Listing the items that you send with a case can accomplish 2 things: first, it serves as a reminder for the person packaging the case to include all of the necessary items, and second, it serves as a double-check when the laboratory inventories these items when they are unpacked from the box. In addition, the person at the office and the person at the laboratory should initial the inventory. In this way we can work together to account for any missing materials such as an opposing model or bite registration.
Specify the type and design of the restoration. For example, what type of alloy would you like for your PFM or full cast restoration? The lab technician can choose for you, but if he or she does not know that the patient is allergic to base metals, then the technician might make the wrong choice. What type of all-ceramic crowns would you like? The lab technician can choose for you, but if he or she does not know that the tooth was restored with a metal post, then the technician might choose a restoration that is translucent, and the metal will show through the final crown. What about the anatomical design and/or the design of the embrasures and pontics? Many of these issues can be addressed if your laboratory has your standard preferences on file. However, if these items are not specified, then the lab is forced to do one of two things: either pull you away from your patients and ask you what material or design you desire for the case, or assume what you need and possibly make the wrong decision.
Create internal check lists for each type of case so that all necessary items are delivered to the laboratory. Most practices have one person who packages each case for the doctor. However, if that person is busy or out sick, necessary items can be left out of the box. Posted check lists for each type of case sent to a laboratory take all the guesswork out of packaging the case for shipment. It also serves as a subtle reminder to include certain items for one type of case and additional items for other types of cases. The laboratory may not need a face-bow record for a single crown, but it does need one for a large anterior case or a roundhouse bridge.


Working as part of your team, your dental laboratory can increase your predictable success and decrease the stress of daily practice. This partnership should begin during the treatment planning phase and continue through to the insertion appointment. Many dentists are beginning to view their laboratory technician as a bonafide member of their patient care team.
Thorough communication on both sides is crucial to reaching this predictable success. A trusting relationship will enable the dentist and the laboratory technician to communicate effectively. The laboratory must take the responsibility to communicate its concerns to the dentist, just as the dentist must take the responsibility to communicate effectively with the laboratory his or her needs and desires for each case.

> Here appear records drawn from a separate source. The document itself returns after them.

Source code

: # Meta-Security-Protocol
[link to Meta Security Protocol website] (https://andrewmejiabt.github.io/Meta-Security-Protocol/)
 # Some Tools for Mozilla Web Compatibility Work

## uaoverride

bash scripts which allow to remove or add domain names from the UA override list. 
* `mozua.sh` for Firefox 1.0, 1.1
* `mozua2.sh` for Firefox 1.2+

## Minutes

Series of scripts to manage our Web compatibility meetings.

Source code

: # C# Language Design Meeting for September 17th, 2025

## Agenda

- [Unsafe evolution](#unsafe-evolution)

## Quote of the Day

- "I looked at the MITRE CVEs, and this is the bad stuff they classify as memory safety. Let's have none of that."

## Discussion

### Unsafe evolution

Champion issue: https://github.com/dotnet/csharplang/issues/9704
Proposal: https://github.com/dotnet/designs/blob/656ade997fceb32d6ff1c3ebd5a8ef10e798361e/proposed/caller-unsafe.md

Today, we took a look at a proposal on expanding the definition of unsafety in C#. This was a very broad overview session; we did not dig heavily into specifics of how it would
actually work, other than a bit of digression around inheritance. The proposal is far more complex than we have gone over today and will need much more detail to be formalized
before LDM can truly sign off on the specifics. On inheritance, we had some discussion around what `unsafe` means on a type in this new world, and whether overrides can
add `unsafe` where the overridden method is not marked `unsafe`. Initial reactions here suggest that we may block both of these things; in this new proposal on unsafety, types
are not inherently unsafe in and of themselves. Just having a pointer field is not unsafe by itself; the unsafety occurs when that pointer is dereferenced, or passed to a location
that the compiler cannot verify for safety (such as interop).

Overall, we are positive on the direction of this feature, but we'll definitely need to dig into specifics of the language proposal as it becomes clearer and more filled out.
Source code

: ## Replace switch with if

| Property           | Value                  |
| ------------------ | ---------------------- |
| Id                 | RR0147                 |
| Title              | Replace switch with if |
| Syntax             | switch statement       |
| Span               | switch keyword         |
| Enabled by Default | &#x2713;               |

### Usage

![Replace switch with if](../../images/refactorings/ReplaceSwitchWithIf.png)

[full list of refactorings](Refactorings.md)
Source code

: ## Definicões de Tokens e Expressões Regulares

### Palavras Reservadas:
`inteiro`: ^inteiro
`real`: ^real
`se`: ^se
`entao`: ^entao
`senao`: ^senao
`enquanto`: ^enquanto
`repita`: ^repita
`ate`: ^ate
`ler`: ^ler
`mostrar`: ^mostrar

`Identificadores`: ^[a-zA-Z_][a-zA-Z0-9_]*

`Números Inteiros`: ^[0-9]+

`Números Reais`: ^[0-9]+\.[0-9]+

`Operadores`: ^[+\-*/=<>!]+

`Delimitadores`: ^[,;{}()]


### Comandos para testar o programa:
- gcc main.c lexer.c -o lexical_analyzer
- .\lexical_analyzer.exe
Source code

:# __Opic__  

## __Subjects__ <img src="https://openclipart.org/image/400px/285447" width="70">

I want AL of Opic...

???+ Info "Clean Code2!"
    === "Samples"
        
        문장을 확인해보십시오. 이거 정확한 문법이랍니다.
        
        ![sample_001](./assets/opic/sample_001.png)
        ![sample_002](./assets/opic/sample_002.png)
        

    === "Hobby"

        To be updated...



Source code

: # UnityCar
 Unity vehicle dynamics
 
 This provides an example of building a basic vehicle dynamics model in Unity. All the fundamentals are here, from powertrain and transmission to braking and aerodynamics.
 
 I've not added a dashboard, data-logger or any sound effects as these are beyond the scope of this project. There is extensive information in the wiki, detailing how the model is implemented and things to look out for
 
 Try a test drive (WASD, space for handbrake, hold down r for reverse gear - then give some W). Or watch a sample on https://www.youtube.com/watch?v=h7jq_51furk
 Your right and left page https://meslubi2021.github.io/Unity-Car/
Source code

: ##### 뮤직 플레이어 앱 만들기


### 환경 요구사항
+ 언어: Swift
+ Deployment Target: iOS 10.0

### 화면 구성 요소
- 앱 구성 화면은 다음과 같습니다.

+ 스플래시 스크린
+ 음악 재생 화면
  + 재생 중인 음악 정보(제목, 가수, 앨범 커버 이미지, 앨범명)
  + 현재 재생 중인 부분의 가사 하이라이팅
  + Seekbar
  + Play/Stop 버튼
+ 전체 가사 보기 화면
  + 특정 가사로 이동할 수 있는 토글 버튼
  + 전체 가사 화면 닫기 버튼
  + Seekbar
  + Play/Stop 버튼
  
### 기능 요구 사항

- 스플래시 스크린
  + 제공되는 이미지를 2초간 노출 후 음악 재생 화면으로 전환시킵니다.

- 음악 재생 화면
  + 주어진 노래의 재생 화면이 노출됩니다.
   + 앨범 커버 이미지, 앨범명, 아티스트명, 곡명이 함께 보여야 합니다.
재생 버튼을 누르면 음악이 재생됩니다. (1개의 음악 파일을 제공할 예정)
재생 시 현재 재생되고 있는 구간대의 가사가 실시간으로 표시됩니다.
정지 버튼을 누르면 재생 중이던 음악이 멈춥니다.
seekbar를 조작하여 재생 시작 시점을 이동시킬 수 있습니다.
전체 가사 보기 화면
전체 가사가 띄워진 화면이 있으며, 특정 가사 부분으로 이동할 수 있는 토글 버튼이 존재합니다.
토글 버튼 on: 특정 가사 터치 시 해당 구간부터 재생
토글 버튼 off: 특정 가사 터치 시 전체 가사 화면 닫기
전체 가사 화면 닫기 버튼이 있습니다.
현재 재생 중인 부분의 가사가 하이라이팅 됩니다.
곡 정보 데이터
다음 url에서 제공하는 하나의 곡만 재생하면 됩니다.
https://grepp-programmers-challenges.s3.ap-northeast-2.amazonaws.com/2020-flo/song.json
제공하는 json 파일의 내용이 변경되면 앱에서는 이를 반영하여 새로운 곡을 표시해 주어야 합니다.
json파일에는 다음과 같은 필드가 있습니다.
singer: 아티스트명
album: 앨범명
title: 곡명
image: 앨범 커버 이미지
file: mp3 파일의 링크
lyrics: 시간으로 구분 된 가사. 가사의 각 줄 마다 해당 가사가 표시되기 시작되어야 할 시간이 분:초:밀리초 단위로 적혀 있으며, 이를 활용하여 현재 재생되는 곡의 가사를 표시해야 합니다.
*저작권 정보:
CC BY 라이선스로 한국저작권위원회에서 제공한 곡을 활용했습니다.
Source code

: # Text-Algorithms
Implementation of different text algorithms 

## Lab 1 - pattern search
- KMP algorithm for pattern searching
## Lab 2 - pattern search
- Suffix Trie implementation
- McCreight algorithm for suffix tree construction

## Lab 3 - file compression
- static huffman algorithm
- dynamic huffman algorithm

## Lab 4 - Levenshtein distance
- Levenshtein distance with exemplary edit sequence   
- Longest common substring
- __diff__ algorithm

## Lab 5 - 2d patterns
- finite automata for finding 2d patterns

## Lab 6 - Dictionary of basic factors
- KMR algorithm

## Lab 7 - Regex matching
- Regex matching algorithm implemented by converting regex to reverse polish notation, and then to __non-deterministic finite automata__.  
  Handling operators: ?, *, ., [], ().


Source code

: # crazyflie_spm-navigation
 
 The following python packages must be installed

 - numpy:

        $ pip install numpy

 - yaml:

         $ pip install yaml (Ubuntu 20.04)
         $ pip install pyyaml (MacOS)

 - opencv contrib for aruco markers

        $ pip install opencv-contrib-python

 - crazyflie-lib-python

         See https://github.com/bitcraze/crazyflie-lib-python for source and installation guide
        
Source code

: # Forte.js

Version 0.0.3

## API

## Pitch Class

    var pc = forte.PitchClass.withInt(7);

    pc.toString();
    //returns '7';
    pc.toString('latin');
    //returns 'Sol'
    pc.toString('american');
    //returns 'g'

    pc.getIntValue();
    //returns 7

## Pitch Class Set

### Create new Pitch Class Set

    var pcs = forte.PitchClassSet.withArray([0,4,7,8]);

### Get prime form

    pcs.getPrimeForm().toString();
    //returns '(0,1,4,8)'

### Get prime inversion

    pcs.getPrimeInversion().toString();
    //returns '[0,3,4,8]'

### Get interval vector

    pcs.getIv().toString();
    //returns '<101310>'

When effective communication techniques are followed, everyone is a winner. The dentist is more productive per hour and has reduced stress. The dental laboratory does not have to bear the burden of remakes, and spends less time on the phone or sending e-mail for routine cases. And most importantly, the patient receives an exceptional restoration that meets his or her expectations.
In the end, the true measure of a great relationship between the dentist and the laboratory is happy patients who refer friends and family to your practice for years to come.

Dr. Mendelson is an alumnus of the Baltimore College of Dental Surgery and joined Americus Dental Labs in late 2004 as its director of education. He has been involved in all aspects of dentistry for 19 years and primarily functions as the clinical liaison between the dentist and the laboratory. Dr. Mendelson lectures nationally and is an adjunct clinical faculty member of Nova Southeastern University. He is a member of the Florida Dental Association, National Speakerís Association, and OSAPís Speakers Bureau. He can be reached at (800) 237-1723 or martinm@americus-clearwater.com.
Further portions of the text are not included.